To compute standard deviations, we repeat the machine learning training process multiple times, each time producing a machine learning model. Specifically, for BCS and LCS prediction tasks, we repeat the experiments five times. For the in-hospital mortality task, we repeat the experiments three times. Under these settings, average values and standard deviations are computed for all results except SHAP. Tables only show average results without error bars. All SHAP feature importance results (in the Supplementary Section) are based on the performance of a randomly selected machine learning model. For the decompensation prediction task, due to its high time complexity, we run the experiments once. We use publicly available clinical datasets, which does not meet the criteria for human subjects research. Thus, ethical approval is not required for this study.

Reporting summary

Further information on research design is available in the Nature Research Reporting Summary linked to this article.

Results

Accuracy of majority and minority prediction classes without any bias correction

Without any bias correction, the original machine learning model demonstrates drastically different prediction capabilities for the majority prediction class C0 and the minority prediction class C1. Figure 2a shows recall values for both classes for various patient groups for in-hospital mortality (IHM) prediction and Fig. 2e for predicting 5-year breast cancer survivability (BCS). For IHM, the recall value (0.61) for the minority class C1 is much lower than the recall of the majority class (0.88). For BCS, the recall C1 (0.67) is much lower than the recall C0 (0.93). This trend is consistently observed for various demographic groups, with a few exceptions of senior patients for BCS prediction. We further show detailed IHM predictions with the MIMIC III dataset for various subpopulations under 12 metrics in a heatmap in Fig. 3a. 12% of non-death cases (class C0) in IHM prediction are wrong, whereas the missed mortality prediction (class C1) rate is much higher at 39%. For Black patients, while recall, precision, F1, and AUC-PR are all above or equal to 0.89 for class C0, the recall of class C1 is only 0.50, i.e., for every 100 Black patients who die in hospital, the model would mispredict 50 of them. A similar trend is observed for the BCS prediction results (Fig. 3b). For the [40, 50) age group, the recall, precision, F1, and AUC-PR for majority prediction class C0 are all over 0.9, while for C1, merely 0.58, 0.48, 0.52, and 0.55 are observed, respectively.
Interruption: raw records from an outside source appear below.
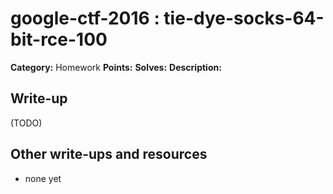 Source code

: # google-ctf-2016 : tie-dye-socks-64-bit-rce-100

**Category:** Homework
**Points:** 
**Solves:** 
**Description:**



## Write-up

(TODO)

## Other write-ups and resources

* none yet
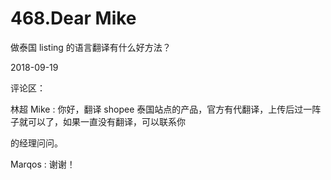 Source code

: # 468.Dear Mike

做泰国 listing 的语言翻译有什么好方法？

2018-09-19

评论区：

林超 Mike : 你好，翻译 shopee 泰国站点的产品，官方有代翻译，上传后过一阵子就可以了，如果一直没有翻译，可以联系你

的经理问问。

Marqos : 谢谢！ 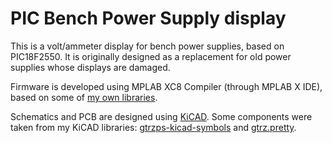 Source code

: # PIC Bench Power Supply display

This is a volt/ammeter display for bench power supplies, based on PIC18F2550.
It is originally designed as a replacement for old power supplies whose displays
are damaged.

Firmware is developed using MPLAB XC8 Compiler (through MPLAB X IDE), based
on some of [my own libraries].

Schematics and PCB are designed using [KiCAD]. Some components were taken from
my KiCAD libraries: [gtrzps-kicad-symbols] and [gtrz.pretty].

[my own libraries]: https://github.com/gutierrezps/PIC18F2550_Libraries
[KiCAD]: https://kicad.org/
[gtrzps-kicad-symbols]: https://github.com/gutierrezps/gtrzps-kicad-symbols
[gtrz.pretty]: https://github.com/gutierrezps/gtrzps.pretty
Accuracy across demographic subgroups without bias correction

The original model also shows different prediction capabilities for specific demographic groups. For the IHM prediction (Fig. 3a), Black patients have the lowest minority class C1 recall (0.50), lower than the whole group (0.61) and Hispanic patients (0.83). The difference among C1 recalls of various age groups is relatively smaller, all values in the range of [0.51, 0.72]. Most subgroups have somewhat similar C1 precision values, except the age <30 group. Young patients under 30 have a very low C1 precision of 0.09 in the IHM prediction, substantially lower than the whole population (0.40). This prediction deficiency is also reflected in the MCC metric, which is 0.19 for the age <30 group (Fig. 3a). For the BCS task (Fig. 3b), the minority class C1 recall (0.58) of the age group [40, 50) is only 64% of that of the 90+ age group (0.91), resulting in a large 0.33 difference. [40, 50) and <30 groups have the lowest C1 precision; the 90+ age group has the highest. For the BCS prediction, accuracy difference across different racial groups also exists but appears less pronounced. The largest C1 recall difference is 0.13 between Hispanic (0.61) and Black (0.74). C1 precisions are all in the range of [0.53, 0.58].

Both gender groups perform similarly in both tasks, even though male patients only account for 0.6% of the samples in the SEER dataset for BCS prediction. Young patients under 30 account for only 0.6% and 4% in SEER (Fig. 2h) and MIMIC III datasets (Fig. 2d), respectively. Their predictions are consistently poor. Despite the large difference in minority class C1 performance, majority class C0 precisions and recalls are consistently high for all subgroups, with most values above 0.85. Despite small sample sizes, some demographic groups (e.g., 90+ groups in BCS prediction) have high prediction accuracies even without sampling.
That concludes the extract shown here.